The first folio of Shakespeare’s works was compiled in 1623, almost 300 years before Rice was founded.

Of all of the things that I was able to see, however, I was particularly intrigued by the Rice-related items in the archive collection. Amidst the glimpses of the past on display were old yearbooks and photographs taken during the university’s early days. It’s amazing to see how much larger and how much more diverse our campus has become over the years. With the university’s founding in 1912, almost none of the buildings that I go into each day existed, and there were about the same number of people in my Econ class last semester as there were in the first graduating class.

Pictures from when Sid Rich first opened in 1971. The building was dedicated by LBJ!

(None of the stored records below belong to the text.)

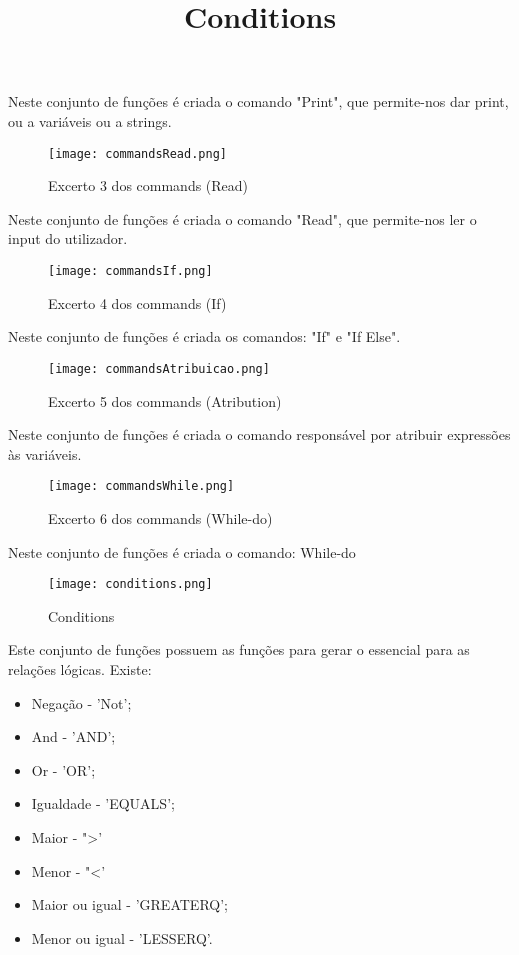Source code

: \documentclass[11pt,a4paper]{report}%
\begin{document}
Neste conjunto de funções é criada o comando "Print", que permite-nos dar print, ou a variáveis ou a strings.



\begin{figure}[htbp]
\centerline{\texttt{[image: commandsRead.png]}}
\caption{Excerto 3 dos commands (Read)}
\label{fig}
\end{figure}

Neste conjunto de funções é criada o comando "Read", que permite-nos ler o input do utilizador.
\newpage

\begin{figure}[htbp]
\centerline{\texttt{[image: commandsIf.png]}}
\caption{Excerto 4 dos commands (If)}
\label{fig}
\end{figure}

Neste conjunto de funções é criada os comandos: "If" e "If Else".

\begin{figure}[htbp]
\centerline{\texttt{[image: commandsAtribuicao.png]}}
\caption{Excerto 5 dos commands (Atribution)}
\label{fig}
\end{figure}

Neste conjunto de funções é criada o comando responsável por atribuir expressões às variáveis.

\begin{figure}[htbp]
\centerline{\texttt{[image: commandsWhile.png]}}
\caption{Excerto 6 dos commands (While-do)}
\label{fig}
\end{figure}

Neste conjunto de funções é criada o comando: While-do
\newpage


\title{\textbf{Conditions}}
\begin{figure}[htbp]
\centerline{\texttt{[image: conditions.png]}}
\caption{Conditions}
\label{fig}
\end{figure}

Este conjunto de funções possuem as funções para gerar o essencial para as relações lógicas.
Existe:
\begin{itemize}
     \item Negação - 'Not';
     \item And - 'AND';
     \item Or - 'OR';
     \item Igualdade - 'EQUALS';
     \item Maior - ">'
     \item Menor - "<'
     \item Maior ou igual - 'GREATERQ';
     \item Menor ou igual - 'LESSERQ'.
  \end{itemize}
\end{document}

As I went forward in time from the university’s founding, I saw class sizes grow, watched campus expand, and witnessed an increase in diversity on campus. Along the way, I got to see pictures of my own residential college, Sid Rich, from when it first opened in 1971. As the pictures moved from black and white to color, I watched hairstyles and fashion change. Different faces occupied the photographs taken year after year. However, throughout the tremendous growth and positive change that Rice has experienced, the unconventional wisdom of its student body has remained an integral part of the campus culture. Going through the archives that night made me realize that Rice has always been committed to educating its students so that they can change the world for the better. The Rice experience is truly life-changing, and there are so many opportunities waiting here for you to discover!